**WHAT IS REQUIRED:** The word "using" marks the lines to keep; find each one in the data and copy it.
[[ GIVEN DATA, beginning ]]
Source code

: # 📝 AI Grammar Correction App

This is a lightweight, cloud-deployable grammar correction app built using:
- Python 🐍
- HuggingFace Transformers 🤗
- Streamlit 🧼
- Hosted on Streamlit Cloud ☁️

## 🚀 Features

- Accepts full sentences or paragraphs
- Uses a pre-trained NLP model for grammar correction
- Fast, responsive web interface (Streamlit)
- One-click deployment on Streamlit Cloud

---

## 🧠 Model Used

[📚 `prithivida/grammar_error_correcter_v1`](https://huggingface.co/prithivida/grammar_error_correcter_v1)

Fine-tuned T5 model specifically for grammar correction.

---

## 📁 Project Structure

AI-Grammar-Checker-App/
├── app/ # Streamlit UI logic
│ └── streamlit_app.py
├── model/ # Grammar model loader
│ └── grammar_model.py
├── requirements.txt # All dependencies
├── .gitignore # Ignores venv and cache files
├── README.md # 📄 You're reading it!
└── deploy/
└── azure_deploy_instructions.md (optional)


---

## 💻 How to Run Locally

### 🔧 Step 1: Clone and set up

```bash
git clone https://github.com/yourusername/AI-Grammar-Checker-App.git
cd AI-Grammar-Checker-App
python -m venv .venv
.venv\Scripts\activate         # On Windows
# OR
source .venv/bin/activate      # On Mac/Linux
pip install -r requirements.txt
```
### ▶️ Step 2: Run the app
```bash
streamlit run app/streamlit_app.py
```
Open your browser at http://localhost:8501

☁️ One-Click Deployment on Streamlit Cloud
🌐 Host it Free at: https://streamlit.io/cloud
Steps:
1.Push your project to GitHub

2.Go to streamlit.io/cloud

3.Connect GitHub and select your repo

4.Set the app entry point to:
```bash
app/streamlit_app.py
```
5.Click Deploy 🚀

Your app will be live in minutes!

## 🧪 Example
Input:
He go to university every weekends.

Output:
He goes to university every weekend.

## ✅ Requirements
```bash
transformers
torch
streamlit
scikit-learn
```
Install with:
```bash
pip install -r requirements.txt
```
[[ GIVEN DATA, end ]]
[[ GIVEN DATA, beginning ]]
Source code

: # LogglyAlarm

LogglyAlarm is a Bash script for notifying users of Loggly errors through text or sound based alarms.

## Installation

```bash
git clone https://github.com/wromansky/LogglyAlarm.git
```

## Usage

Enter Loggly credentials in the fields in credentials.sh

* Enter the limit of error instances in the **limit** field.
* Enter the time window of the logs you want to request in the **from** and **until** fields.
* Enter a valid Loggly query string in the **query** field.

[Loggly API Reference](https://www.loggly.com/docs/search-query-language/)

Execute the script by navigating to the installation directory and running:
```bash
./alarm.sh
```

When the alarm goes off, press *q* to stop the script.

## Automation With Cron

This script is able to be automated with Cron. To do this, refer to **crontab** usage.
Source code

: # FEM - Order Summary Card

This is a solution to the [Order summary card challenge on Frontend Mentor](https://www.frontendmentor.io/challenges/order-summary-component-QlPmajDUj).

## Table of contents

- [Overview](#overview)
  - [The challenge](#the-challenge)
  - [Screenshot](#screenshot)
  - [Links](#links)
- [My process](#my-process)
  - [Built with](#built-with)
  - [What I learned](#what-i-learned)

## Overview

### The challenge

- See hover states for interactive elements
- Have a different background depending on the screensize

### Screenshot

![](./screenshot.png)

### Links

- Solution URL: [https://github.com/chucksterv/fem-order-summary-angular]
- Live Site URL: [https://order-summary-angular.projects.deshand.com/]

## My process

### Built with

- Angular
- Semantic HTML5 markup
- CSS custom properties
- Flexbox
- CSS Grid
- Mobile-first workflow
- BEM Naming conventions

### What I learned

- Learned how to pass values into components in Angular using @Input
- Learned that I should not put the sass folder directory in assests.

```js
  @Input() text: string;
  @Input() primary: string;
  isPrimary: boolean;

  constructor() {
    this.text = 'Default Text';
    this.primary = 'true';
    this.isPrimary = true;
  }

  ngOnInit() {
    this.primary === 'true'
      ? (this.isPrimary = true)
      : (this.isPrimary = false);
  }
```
[[ GIVEN DATA, end ]]
**EXPECTED ANSWER:**
This is a lightweight, cloud-deployable grammar correction app built using:
- Learned how to pass values into components in Angular using @Input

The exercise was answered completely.